5. “Miracle on 34th Street” (1947)
If you can stomach the baseless pranks, here’s an interesting “Law & Order” episode in which Kris Kringle himself (Edmund Gwenn) is a little too good at filling in for a drunk Macy’s Parade Santa, only to be put on trial for being mentally unstable because he claims he’s the real deal.
4. “Love Actually” (2003)
Often imitated, but never duplicated. The intertwined love story, featuring British and other people, is completely manipulative, evoking all kinds of holiday emotions, some happy and some melancholy. But when we see a boy running around Heathrow trying to find the one he loves, or see Andrew Lincoln’s quiet ode to Keira Knightley, we’re too busy being emotionally assaulted to care.
3. “Elf” (2003)
Will Ferrell plays one of his best roles as a naive grown-up elf who discovers he’s actually human, and the late James Caan plays his grumpy biological father, but the mayhem that ensues when he encounters “civilization” is full of heart, humor, and childlike wonder.
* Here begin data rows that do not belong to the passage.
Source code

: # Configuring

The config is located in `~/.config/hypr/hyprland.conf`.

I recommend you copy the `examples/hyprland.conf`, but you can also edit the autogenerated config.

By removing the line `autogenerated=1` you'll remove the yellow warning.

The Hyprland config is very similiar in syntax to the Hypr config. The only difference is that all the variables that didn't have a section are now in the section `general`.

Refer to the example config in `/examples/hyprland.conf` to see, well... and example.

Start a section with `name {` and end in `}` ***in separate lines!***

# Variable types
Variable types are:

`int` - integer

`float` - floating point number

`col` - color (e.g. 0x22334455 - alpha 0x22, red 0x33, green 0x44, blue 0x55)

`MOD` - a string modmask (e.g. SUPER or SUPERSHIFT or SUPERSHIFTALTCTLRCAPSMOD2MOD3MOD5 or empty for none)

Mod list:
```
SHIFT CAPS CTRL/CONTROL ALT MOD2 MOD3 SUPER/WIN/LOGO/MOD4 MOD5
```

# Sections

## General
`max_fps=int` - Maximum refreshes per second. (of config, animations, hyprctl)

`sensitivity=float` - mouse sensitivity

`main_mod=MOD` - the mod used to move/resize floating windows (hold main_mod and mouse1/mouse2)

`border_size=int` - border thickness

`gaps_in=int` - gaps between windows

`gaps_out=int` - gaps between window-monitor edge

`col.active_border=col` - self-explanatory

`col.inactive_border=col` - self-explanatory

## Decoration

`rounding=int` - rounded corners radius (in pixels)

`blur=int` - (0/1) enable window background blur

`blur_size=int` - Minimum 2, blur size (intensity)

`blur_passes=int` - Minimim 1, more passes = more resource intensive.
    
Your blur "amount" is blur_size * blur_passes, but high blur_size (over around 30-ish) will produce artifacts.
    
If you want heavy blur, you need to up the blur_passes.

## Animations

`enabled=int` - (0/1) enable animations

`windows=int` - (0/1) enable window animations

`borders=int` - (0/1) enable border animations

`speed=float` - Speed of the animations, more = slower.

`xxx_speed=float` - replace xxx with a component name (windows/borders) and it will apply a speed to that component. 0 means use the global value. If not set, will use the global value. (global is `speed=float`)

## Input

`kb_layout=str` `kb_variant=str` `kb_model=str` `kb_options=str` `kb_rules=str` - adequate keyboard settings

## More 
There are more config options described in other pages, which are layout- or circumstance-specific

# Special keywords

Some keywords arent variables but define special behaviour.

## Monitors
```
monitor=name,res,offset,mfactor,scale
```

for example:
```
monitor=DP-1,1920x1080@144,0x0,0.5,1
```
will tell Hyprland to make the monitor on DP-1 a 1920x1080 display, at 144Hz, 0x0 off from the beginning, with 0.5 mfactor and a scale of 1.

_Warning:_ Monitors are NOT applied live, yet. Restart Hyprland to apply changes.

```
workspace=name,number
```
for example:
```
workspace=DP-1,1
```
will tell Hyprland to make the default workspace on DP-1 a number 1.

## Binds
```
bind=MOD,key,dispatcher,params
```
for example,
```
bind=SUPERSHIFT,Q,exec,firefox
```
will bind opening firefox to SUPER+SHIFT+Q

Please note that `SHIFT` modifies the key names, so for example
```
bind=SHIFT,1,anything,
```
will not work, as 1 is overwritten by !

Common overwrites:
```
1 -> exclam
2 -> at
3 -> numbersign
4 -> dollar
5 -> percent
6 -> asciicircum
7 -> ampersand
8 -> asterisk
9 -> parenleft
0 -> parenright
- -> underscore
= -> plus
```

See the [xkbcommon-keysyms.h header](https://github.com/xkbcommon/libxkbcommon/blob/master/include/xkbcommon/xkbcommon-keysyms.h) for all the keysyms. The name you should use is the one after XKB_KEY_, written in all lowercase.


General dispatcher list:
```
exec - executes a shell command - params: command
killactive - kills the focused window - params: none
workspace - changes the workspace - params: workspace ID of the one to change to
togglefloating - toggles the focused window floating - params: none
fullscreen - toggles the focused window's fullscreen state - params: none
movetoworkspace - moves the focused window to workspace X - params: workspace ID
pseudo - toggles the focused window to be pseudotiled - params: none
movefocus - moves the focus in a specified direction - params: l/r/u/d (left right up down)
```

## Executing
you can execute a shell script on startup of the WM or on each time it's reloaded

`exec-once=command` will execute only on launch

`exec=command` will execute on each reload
2. “It’s a Wonderful Life” (1946)
In the Christmas movie Citizen Kane, everyone has seen Jimmy Stewart’s journey to heaven as George Bailey. Similar to the Scrooge model, focusing on the importance of second chances and showing how much worse life would have been if a man had never been born, this production will kick the Christmas spirit inside of you and make you scream.
1. “Scrooged” (1988)
Born out of ’80s greed, Scrooged is timeless in its relevance, but its perfect blend of slapstick and dark humour, love and loss, life and death, couldn’t be more surprising. The cast is great, from Bill Murray’s modern-day Scroosie-like Frank Cross to Carol Kane’s lovably sadistic fairy. And if you’re not feeling up to it by the time “Put a Little Love in Your Heart” rolls around, you might be visited by three ghosts.